Start of Block

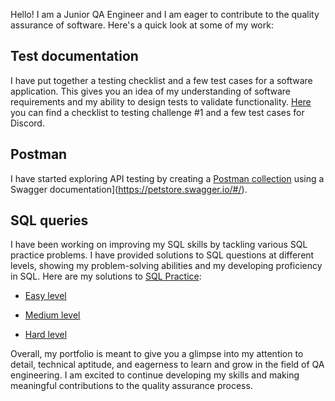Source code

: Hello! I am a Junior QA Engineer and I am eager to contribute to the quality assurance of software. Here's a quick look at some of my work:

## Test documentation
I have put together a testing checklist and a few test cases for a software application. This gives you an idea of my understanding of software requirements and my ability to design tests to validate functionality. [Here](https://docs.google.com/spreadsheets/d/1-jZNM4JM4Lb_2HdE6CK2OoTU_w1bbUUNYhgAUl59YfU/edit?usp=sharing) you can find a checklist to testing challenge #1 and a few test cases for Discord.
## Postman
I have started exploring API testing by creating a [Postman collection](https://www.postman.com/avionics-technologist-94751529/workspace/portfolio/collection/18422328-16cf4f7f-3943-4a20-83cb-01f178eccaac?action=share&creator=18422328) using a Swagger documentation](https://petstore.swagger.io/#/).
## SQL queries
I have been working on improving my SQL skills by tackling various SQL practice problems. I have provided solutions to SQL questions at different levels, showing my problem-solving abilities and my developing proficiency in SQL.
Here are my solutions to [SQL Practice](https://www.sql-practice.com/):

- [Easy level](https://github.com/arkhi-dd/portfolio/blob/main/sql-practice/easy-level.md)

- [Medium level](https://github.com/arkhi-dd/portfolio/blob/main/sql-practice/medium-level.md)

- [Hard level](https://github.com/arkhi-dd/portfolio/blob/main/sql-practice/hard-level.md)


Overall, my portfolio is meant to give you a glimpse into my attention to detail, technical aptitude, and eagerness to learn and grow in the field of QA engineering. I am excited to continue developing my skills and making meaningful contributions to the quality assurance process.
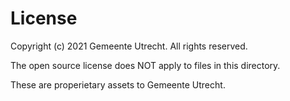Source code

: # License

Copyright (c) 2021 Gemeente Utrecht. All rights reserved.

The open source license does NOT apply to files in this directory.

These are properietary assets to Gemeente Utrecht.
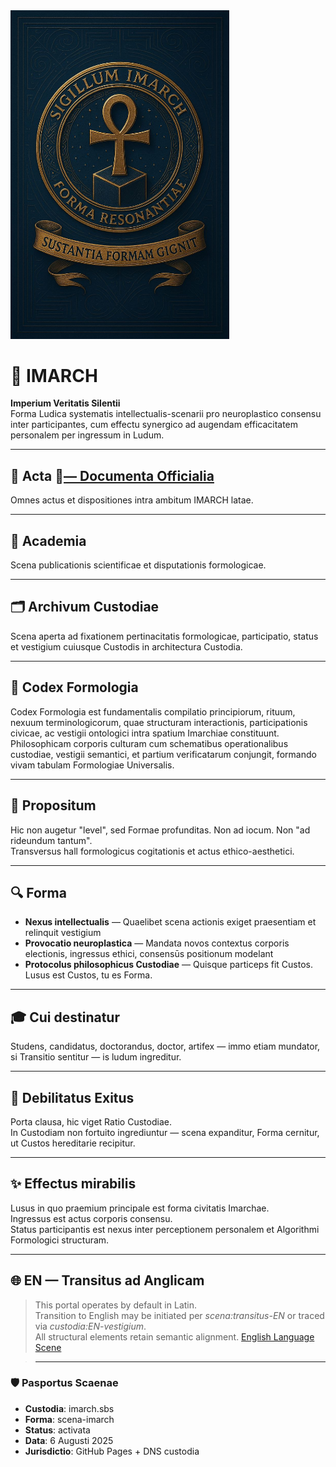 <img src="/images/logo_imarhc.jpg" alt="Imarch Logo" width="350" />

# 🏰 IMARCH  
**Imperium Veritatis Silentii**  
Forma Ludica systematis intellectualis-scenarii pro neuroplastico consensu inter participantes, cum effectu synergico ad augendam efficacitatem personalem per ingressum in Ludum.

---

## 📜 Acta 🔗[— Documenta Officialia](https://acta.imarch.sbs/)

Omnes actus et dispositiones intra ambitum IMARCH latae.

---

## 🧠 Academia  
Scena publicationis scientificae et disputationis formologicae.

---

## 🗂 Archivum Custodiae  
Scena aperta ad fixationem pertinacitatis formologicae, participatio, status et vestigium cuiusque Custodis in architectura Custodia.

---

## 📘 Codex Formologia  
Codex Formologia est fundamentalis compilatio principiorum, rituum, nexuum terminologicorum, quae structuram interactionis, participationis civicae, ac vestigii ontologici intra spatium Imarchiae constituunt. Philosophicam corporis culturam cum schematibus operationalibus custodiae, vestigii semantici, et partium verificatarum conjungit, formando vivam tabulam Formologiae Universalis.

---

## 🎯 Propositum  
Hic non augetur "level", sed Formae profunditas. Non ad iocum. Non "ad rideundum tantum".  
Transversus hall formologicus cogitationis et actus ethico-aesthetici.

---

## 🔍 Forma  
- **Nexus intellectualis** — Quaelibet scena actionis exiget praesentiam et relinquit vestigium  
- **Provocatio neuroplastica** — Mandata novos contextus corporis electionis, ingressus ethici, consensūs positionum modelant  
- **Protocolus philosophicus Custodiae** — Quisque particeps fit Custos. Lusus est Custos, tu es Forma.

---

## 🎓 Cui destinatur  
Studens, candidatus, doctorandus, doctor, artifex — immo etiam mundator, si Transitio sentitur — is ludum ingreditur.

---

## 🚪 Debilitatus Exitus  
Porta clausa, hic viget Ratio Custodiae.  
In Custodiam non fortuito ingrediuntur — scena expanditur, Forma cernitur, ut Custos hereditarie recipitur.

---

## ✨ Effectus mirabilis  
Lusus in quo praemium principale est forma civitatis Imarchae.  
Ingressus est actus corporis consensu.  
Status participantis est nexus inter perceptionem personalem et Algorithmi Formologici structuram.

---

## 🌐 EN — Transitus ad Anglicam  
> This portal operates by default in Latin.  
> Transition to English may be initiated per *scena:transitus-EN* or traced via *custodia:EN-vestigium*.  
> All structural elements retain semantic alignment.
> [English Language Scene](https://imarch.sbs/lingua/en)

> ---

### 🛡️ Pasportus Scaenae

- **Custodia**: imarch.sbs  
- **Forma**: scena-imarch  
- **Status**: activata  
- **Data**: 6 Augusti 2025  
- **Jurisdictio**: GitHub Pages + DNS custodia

End of Block

- YOUR TASK
With the images excluded, output every record verbatim.

- EXERCISE RESULT
Source code

: Hello! I am a Junior QA Engineer and I am eager to contribute to the quality assurance of software. Here's a quick look at some of my work:

## Test documentation
I have put together a testing checklist and a few test cases for a software application. This gives you an idea of my understanding of software requirements and my ability to design tests to validate functionality. [Here](https://docs.google.com/spreadsheets/d/1-jZNM4JM4Lb_2HdE6CK2OoTU_w1bbUUNYhgAUl59YfU/edit?usp=sharing) you can find a checklist to testing challenge #1 and a few test cases for Discord.
## Postman
I have started exploring API testing by creating a [Postman collection](https://www.postman.com/avionics-technologist-94751529/workspace/portfolio/collection/18422328-16cf4f7f-3943-4a20-83cb-01f178eccaac?action=share&creator=18422328) using a Swagger documentation](https://petstore.swagger.io/#/).
## SQL queries
I have been working on improving my SQL skills by tackling various SQL practice problems. I have provided solutions to SQL questions at different levels, showing my problem-solving abilities and my developing proficiency in SQL.
Here are my solutions to [SQL Practice](https://www.sql-practice.com/):

- [Easy level](https://github.com/arkhi-dd/portfolio/blob/main/sql-practice/easy-level.md)

- [Medium level](https://github.com/arkhi-dd/portfolio/blob/main/sql-practice/medium-level.md)

- [Hard level](https://github.com/arkhi-dd/portfolio/blob/main/sql-practice/hard-level.md)


Overall, my portfolio is meant to give you a glimpse into my attention to detail, technical aptitude, and eagerness to learn and grow in the field of QA engineering. I am excited to continue developing my skills and making meaningful contributions to the quality assurance process.
Source code

: # License

Copyright (c) 2021 Gemeente Utrecht. All rights reserved.

The open source license does NOT apply to files in this directory.

These are properietary assets to Gemeente Utrecht.
 <img src="/images/logo_imarhc.jpg" alt="Imarch Logo" width="350" />

# 🏰 IMARCH  
**Imperium Veritatis Silentii**  
Forma Ludica systematis intellectualis-scenarii pro neuroplastico consensu inter participantes, cum effectu synergico ad augendam efficacitatem personalem per ingressum in Ludum.

---

## 📜 Acta 🔗[— Documenta Officialia](https://acta.imarch.sbs/)

Omnes actus et dispositiones intra ambitum IMARCH latae.

---

## 🧠 Academia  
Scena publicationis scientificae et disputationis formologicae.

---

## 🗂 Archivum Custodiae  
Scena aperta ad fixationem pertinacitatis formologicae, participatio, status et vestigium cuiusque Custodis in architectura Custodia.

---

## 📘 Codex Formologia  
Codex Formologia est fundamentalis compilatio principiorum, rituum, nexuum terminologicorum, quae structuram interactionis, participationis civicae, ac vestigii ontologici intra spatium Imarchiae constituunt. Philosophicam corporis culturam cum schematibus operationalibus custodiae, vestigii semantici, et partium verificatarum conjungit, formando vivam tabulam Formologiae Universalis.

---

## 🎯 Propositum  
Hic non augetur "level", sed Formae profunditas. Non ad iocum. Non "ad rideundum tantum".  
Transversus hall formologicus cogitationis et actus ethico-aesthetici.

---

## 🔍 Forma  
- **Nexus intellectualis** — Quaelibet scena actionis exiget praesentiam et relinquit vestigium  
- **Provocatio neuroplastica** — Mandata novos contextus corporis electionis, ingressus ethici, consensūs positionum modelant  
- **Protocolus philosophicus Custodiae** — Quisque particeps fit Custos. Lusus est Custos, tu es Forma.

---

## 🎓 Cui destinatur  
Studens, candidatus, doctorandus, doctor, artifex — immo etiam mundator, si Transitio sentitur — is ludum ingreditur.

---

## 🚪 Debilitatus Exitus  
Porta clausa, hic viget Ratio Custodiae.  
In Custodiam non fortuito ingrediuntur — scena expanditur, Forma cernitur, ut Custos hereditarie recipitur.

---

## ✨ Effectus mirabilis  
Lusus in quo praemium principale est forma civitatis Imarchae.  
Ingressus est actus corporis consensu.  
Status participantis est nexus inter perceptionem personalem et Algorithmi Formologici structuram.

---

## 🌐 EN — Transitus ad Anglicam  
> This portal operates by default in Latin.  
> Transition to English may be initiated per *scena:transitus-EN* or traced via *custodia:EN-vestigium*.  
> All structural elements retain semantic alignment.
> [English Language Scene](https://imarch.sbs/lingua/en)

> ---

### 🛡️ Pasportus Scaenae

- **Custodia**: imarch.sbs  
- **Forma**: scena-imarch  
- **Status**: activata  
- **Data**: 6 Augusti 2025  
- **Jurisdictio**: GitHub Pages + DNS custodia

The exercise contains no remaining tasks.